Calendar Week 08 – 2022

 

The USA is on holidays today so it should be a quiet start to the week. Data wise, there is a bunch of PMI’s out this week from Europe and USA. Personally I do not put a lot of weighting on PMIs as they are only a survey of expectations, not hard data of what has actually been manufactured or serviced. Also, there is the Kiwi Central Bank meeting, with the RBNZ expected to raise again to 1%.

 

War Drums Continue to Beat

 

Commodity action was pushed and pulled between Ukraine news and Iran news. The former being risk off as war will tighten supply lines and impact oil reserves. The latter being risk on as a nuclear deal for Iran will release a large supply of oil.  West Texas oil bounced around between $90 and $96 all week. For its part, gold had 11 higher closing prices in the last 15 trading sessions, making six month highs at $1,900.

 

Over in stock land, it was moved around by Fed heads talking and the expectations of rate rises, stagflation and recessionary fears, along with Biden’s stance against Russia. The “Fear Indicator”, VIX chopped up and down between 20 and 32, closing at 27. As guide, when VIX is at 18 or lower there is little expectation of a market sell off. As you can imagine though, with all the news head winds, stocks finished the week weaker.

 

With rates, the US 10 year bond tested the 2% level before failing to finish the week at 1.93%. Market expectations of rate moves by the Fed have dropped this week, down to just a 25% change of 50bps move in March. Interestingly, the curve is pricing in rates up to 2% by mid 2023, then rate cuts to kick in as a recession hits and rates to be back at 1.5% by end of 2024.

 

Currency Guide

 

Price action in FX was very choppy, finishing pretty much sideways for the week. Commodity currencies in particularly were very frothy.

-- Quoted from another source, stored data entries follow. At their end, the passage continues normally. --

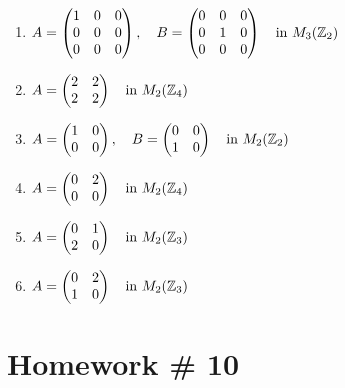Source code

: \begin{enumerate}
    \item[\#11)] $ A = \begin{pmatrix} 1 & 0 & 0 \\ 0 & 0 & 0 \\ 0 & 0 & 0 \end{pmatrix}, \quad 
                   B = \begin{pmatrix} 0 & 0 & 0 \\ 0 & 1 & 0 \\ 0 & 0 & 0 \end{pmatrix} 
                   \quad \text{in } M_3(\Z_2) $
    \item[\#12)] $ A = \begin{pmatrix} 2 & 2 \\ 2 & 2 \end{pmatrix} 
                   \quad \text{in } M_2(\Z_4) $
    \item[\#13)] $ A = \begin{pmatrix} 1 & 0 \\ 0 & 0 \end{pmatrix}, \quad 
                  B = \begin{pmatrix} 0 & 0 \\ 1 & 0 \end{pmatrix} 
                  \quad \text{in } M_2(\Z_2) $
    \item[\#14)] $ A = \begin{pmatrix} 0 & 2 \\ 0 & 0 \end{pmatrix} 
                   \quad \text{in } M_2(\Z_4) $
    \item[\#15)] $ A = \begin{pmatrix} 0 & 1 \\ 2 & 0 \end{pmatrix} 
                  \quad \text{in } M_2(\Z_3) $
    \item[\#16)] $ A = \begin{pmatrix} 0 & 2 \\ 1 & 0 \end{pmatrix} 
                  \quad \text{in } M_2(\Z_3) $
\end{enumerate}

\newpage

\section{Homework \# 10}
\label{sec:HW10}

The Loonie moved in a 120 point range, closing just 30 pips lower. It will clearly be defined by oil price in the coming weeks. I do not see Russia backing down so it will be up to how the West resolve the Ukrainian request to join NATO.

The Kiwi traded 137 pips higher, closing up 104 pips for the week. It faded against major resistance at 0.6730, but with the RBNZ looking to raise rates this week that resistance could be broken.

The Cable managed to trade in a 159 pip range, closing up just 28 pips for the week. Has been sideways between 1.35 and 1.3650 for two weeks now, to me, it looks like it will swing lower from here though.

Aussie had a 242 pip range, closing only up 48 pips though. It is getting tricky to read and has to contend with local national election promises and grandstanding, against the US inflation/rate rises. Personally I do not see much upside with every push above 0.72 running into sellers.

Euro too has tried to push through 1.15 several times and failed. It had a 116 pip range for the week, closing lower by 24pips. It looks to be wanting to trade lower too.

Yen, stronger with all the risk off sentiment impacting prices. It had a 108 pip range, closing lower (stronger yen) by 42 pips. With the double top of 116.30 clearly in place now, and risk off likely to continue this week, I would expect the USDJPY to be pushing into the mid 113’s.